01 · Référence
Résumé exécutif et chiffres clés
La polyculture-élevage PCE désigne des exploitations ou des organisations territoriales dans lesquelles des productions végétales et animales coexistent et peuvent échanger de la matière de l’énergie et des services agronomiques La simple coexistence ne suffit pas à qualifier la performance du système l’enjeu central est le degré de couplage entre les ateliers cultures et prairies qui nourrissent le troupeau paille utilisée comme litière effluents restitués aux terres légumineuses qui fixent l’azote coproduits valorisés par les…
Au recensement agricole 2020 la catégorie statistique polyculture polyélevage représente 47 480 exploitations soit 11 des 416 478 exploitations classées avec la nouvelle production brute standard 2020 Cette OTEX économique ne mesure toutefois pas directement le couplage fonctionnel deux exploitations classées dans la même orientation peuvent avoir des niveaux d’autonomie et de recyclage très différents…
02 · Référence
Définition, périmètre et vocabulaire
Le RMT SPyCE a précisément travaillé sur la difficulté de définir la polyculture-élevage. Une définition structurelle se fonde sur la présence simultanée de cultures et d’animaux ou sur leur poids économique. Une définition fonctionnelle s’intéresse aux flux et aux interactions : autonomie alimentaire, valorisation des effluents, place des prairies et légumineuses, utilisation de la paille et des coproduits, synchronisation des rotations avec les besoins du troupeau. [S03][S04]
Effluent : déjection animale, avec ou sans litière ou eau ; fumier, lisier, fientes, eaux souillées et digestats selon les situations.
Économie de gamme : gain obtenu en combinant des productions qui partagent des ressources ou se rendent des services ; à distinguer des économies d’échelle liées à l’agrandissement.
03 · Référence
Histoire : de la ferme mixte à la spécialisation
Pendant une grande partie de l’histoire agricole française, l’association cultures-élevage était la norme : les animaux fournissaient traction et fumure, les cultures produisaient grains et paille, les prairies et légumineuses alimentaient le troupeau, et la fertilité reposait largement sur les cycles internes. La motorisation, les engrais minéraux, l’amélioration des transports, la spécialisation des filières et la concentration géographique ont progressivement réduit cette interdépendance.

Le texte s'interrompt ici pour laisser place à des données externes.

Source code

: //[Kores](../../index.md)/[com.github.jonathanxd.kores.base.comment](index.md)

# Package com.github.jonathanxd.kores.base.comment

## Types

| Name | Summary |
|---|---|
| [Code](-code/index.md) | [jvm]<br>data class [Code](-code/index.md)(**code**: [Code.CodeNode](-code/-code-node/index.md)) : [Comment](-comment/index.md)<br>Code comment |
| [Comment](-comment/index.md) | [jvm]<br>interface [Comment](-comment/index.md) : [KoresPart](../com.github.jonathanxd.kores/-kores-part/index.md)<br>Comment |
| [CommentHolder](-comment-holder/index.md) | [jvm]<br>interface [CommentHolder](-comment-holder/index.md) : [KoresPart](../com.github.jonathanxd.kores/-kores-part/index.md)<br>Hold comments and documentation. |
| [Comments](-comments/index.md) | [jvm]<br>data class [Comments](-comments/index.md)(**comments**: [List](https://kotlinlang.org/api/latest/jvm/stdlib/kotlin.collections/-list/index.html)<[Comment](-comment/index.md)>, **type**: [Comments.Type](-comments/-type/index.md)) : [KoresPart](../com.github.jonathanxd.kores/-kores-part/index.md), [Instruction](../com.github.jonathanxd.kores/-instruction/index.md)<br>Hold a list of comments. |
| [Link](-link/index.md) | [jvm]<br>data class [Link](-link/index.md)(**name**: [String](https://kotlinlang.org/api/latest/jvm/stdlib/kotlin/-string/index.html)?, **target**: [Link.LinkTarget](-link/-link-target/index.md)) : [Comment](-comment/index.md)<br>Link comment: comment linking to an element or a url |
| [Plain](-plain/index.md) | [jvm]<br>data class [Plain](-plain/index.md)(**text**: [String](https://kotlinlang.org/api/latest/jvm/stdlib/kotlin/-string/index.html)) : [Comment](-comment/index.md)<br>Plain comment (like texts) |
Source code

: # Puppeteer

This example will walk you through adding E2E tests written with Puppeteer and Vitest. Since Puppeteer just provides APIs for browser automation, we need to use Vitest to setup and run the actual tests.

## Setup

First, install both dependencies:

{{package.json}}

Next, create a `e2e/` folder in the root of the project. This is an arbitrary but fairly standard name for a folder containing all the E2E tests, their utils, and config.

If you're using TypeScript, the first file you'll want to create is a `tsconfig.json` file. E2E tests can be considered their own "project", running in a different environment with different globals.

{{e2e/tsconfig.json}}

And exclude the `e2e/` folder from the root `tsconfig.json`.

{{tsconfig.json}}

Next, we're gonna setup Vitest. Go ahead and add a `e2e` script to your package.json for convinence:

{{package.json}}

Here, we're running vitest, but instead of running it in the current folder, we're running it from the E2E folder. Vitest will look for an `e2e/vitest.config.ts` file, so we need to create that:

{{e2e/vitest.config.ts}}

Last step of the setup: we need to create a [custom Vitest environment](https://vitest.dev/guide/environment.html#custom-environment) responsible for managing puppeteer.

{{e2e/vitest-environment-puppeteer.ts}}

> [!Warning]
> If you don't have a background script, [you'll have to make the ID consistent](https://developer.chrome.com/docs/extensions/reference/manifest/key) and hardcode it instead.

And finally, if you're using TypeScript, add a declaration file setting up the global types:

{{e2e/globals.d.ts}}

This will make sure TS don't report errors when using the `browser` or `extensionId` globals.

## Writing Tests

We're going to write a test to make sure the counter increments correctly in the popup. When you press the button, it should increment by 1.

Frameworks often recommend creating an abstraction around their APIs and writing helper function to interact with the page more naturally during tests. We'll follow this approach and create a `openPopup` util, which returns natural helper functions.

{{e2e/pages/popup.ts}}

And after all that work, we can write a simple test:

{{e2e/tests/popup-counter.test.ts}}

Tendance de fond — Le retour de complémentarités cultures-élevage ne signifie pas un retour à la ferme du passé. Les systèmes contemporains mobilisent génétique, mécanisation, contractualisation, outils numériques et échanges territoriaux pour recréer des boucles de nutriments et de biomasse à d’autres échelles.
04 · Référence
Poids statistique en France
Selon la méthodologie de la production brute standard 2020 d’Agreste, 47 480 exploitations du recensement agricole 2020 sont classées en « polyculture, polyélevage », soit 11 % des 416 478 exploitations du champ. [S01]
Cette catégorie agrège plusieurs sous-orientations et ne doit pas être confondue avec toutes les exploitations possédant à la fois cultures et animaux. Une exploitation bovine spécialisée peut produire une part importante de céréales et fourrages ; à l’inverse, une PCE classée statistiquement comme mixte peut acheter beaucoup d’aliments et d’engrais. [S01][S03]
05 · Référence
Où se trouvent les systèmes de polyculture-élevage ?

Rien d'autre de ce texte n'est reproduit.